RECORDS TO USE:
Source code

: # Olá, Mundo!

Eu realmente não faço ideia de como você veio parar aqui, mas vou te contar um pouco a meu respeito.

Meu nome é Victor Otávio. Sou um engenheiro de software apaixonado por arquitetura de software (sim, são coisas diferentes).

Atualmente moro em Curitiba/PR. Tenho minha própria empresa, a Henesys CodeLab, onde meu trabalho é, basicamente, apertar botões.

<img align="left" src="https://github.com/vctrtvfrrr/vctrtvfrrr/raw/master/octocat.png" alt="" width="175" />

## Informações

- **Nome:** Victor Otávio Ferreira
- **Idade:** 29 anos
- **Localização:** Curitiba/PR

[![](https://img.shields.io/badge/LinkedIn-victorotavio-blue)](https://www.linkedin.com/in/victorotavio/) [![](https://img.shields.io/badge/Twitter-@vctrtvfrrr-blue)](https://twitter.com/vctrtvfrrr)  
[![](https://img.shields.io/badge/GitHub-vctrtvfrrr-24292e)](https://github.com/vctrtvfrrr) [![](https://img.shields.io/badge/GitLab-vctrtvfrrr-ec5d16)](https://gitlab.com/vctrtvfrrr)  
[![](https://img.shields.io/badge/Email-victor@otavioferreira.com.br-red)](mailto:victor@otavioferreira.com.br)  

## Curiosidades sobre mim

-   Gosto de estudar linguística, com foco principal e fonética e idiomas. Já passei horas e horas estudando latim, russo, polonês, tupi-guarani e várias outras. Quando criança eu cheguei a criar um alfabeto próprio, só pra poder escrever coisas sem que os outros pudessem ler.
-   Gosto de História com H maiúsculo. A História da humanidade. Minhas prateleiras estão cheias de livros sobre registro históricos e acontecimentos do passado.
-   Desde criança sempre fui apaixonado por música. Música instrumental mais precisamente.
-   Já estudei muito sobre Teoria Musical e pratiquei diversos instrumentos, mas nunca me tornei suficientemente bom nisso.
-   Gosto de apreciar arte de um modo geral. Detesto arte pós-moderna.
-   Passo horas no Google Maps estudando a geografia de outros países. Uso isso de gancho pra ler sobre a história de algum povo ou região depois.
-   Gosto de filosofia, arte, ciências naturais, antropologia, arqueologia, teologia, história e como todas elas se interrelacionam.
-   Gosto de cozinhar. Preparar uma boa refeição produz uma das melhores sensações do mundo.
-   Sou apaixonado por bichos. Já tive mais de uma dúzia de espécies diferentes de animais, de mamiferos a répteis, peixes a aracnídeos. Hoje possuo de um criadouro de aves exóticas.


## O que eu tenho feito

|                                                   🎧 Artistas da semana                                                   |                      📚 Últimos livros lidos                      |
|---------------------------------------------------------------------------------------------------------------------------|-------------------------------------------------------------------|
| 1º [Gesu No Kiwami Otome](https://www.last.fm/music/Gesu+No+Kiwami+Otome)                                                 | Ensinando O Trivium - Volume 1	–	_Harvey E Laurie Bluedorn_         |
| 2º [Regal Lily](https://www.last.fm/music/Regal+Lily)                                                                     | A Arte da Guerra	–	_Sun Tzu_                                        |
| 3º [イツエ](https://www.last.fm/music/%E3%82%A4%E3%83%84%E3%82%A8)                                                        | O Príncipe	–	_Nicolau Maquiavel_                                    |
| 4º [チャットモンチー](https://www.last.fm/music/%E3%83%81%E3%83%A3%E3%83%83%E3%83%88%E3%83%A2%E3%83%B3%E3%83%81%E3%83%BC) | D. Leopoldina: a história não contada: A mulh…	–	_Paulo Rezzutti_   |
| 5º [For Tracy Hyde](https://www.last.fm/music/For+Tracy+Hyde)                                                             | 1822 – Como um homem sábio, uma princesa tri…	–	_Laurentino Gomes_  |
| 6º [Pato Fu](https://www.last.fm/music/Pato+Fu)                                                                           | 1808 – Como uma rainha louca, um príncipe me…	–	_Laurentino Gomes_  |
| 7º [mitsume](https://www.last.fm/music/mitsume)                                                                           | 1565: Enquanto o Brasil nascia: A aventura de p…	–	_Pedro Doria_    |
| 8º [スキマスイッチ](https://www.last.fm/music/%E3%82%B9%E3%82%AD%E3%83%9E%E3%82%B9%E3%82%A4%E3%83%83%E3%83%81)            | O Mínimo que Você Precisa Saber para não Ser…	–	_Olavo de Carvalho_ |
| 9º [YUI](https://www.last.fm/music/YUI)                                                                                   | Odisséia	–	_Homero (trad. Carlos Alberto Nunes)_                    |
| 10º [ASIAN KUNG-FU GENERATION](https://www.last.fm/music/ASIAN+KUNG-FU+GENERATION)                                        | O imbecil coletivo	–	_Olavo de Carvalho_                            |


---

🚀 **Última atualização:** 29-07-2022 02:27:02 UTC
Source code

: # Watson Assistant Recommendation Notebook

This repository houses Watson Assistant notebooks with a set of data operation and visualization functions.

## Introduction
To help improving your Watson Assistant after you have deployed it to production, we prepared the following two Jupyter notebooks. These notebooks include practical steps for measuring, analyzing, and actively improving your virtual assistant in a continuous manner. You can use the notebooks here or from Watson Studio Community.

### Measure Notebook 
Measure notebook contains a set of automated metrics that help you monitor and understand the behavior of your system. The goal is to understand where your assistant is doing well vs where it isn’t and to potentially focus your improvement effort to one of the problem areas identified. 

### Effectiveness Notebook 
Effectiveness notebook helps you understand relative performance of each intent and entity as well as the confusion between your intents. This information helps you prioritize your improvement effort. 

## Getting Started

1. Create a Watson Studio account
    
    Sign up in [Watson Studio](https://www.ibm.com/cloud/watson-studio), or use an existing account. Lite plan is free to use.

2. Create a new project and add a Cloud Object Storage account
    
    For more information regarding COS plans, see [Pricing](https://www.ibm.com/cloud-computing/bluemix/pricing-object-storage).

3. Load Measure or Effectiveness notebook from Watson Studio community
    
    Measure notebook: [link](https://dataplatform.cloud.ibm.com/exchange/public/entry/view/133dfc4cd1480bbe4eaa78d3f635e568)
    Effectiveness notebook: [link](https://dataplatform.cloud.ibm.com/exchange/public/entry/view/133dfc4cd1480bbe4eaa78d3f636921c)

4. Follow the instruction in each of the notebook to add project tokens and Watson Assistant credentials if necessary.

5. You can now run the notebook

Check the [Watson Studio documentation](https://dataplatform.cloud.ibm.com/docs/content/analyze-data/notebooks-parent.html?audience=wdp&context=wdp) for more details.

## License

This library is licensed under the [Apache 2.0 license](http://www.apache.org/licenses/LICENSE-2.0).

YOUR ASSIGNMENT: Everything above from the line containing "- **Nome:** Victor Otávio Ferreira" through the line containing "## O que eu tenho feito" must be copied exactly. Nothing outside that range belongs in the answer.

RESPONSE:
- **Nome:** Victor Otávio Ferreira
- **Idade:** 29 anos
- **Localização:** Curitiba/PR

[![](https://img.shields.io/badge/LinkedIn-victorotavio-blue)](https://www.linkedin.com/in/victorotavio/) [![](https://img.shields.io/badge/Twitter-@vctrtvfrrr-blue)](https://twitter.com/vctrtvfrrr)  
[![](https://img.shields.io/badge/GitHub-vctrtvfrrr-24292e)](https://github.com/vctrtvfrrr) [![](https://img.shields.io/badge/GitLab-vctrtvfrrr-ec5d16)](https://gitlab.com/vctrtvfrrr)  
[![](https://img.shields.io/badge/Email-victor@otavioferreira.com.br-red)](mailto:victor@otavioferreira.com.br)  

## Curiosidades sobre mim

-   Gosto de estudar linguística, com foco principal e fonética e idiomas. Já passei horas e horas estudando latim, russo, polonês, tupi-guarani e várias outras. Quando criança eu cheguei a criar um alfabeto próprio, só pra poder escrever coisas sem que os outros pudessem ler.
-   Gosto de História com H maiúsculo. A História da humanidade. Minhas prateleiras estão cheias de livros sobre registro históricos e acontecimentos do passado.
-   Desde criança sempre fui apaixonado por música. Música instrumental mais precisamente.
-   Já estudei muito sobre Teoria Musical e pratiquei diversos instrumentos, mas nunca me tornei suficientemente bom nisso.
-   Gosto de apreciar arte de um modo geral. Detesto arte pós-moderna.
-   Passo horas no Google Maps estudando a geografia de outros países. Uso isso de gancho pra ler sobre a história de algum povo ou região depois.
-   Gosto de filosofia, arte, ciências naturais, antropologia, arqueologia, teologia, história e como todas elas se interrelacionam.
-   Gosto de cozinhar. Preparar uma boa refeição produz uma das melhores sensações do mundo.
-   Sou apaixonado por bichos. Já tive mais de uma dúzia de espécies diferentes de animais, de mamiferos a répteis, peixes a aracnídeos. Hoje possuo de um criadouro de aves exóticas.


## O que eu tenho feito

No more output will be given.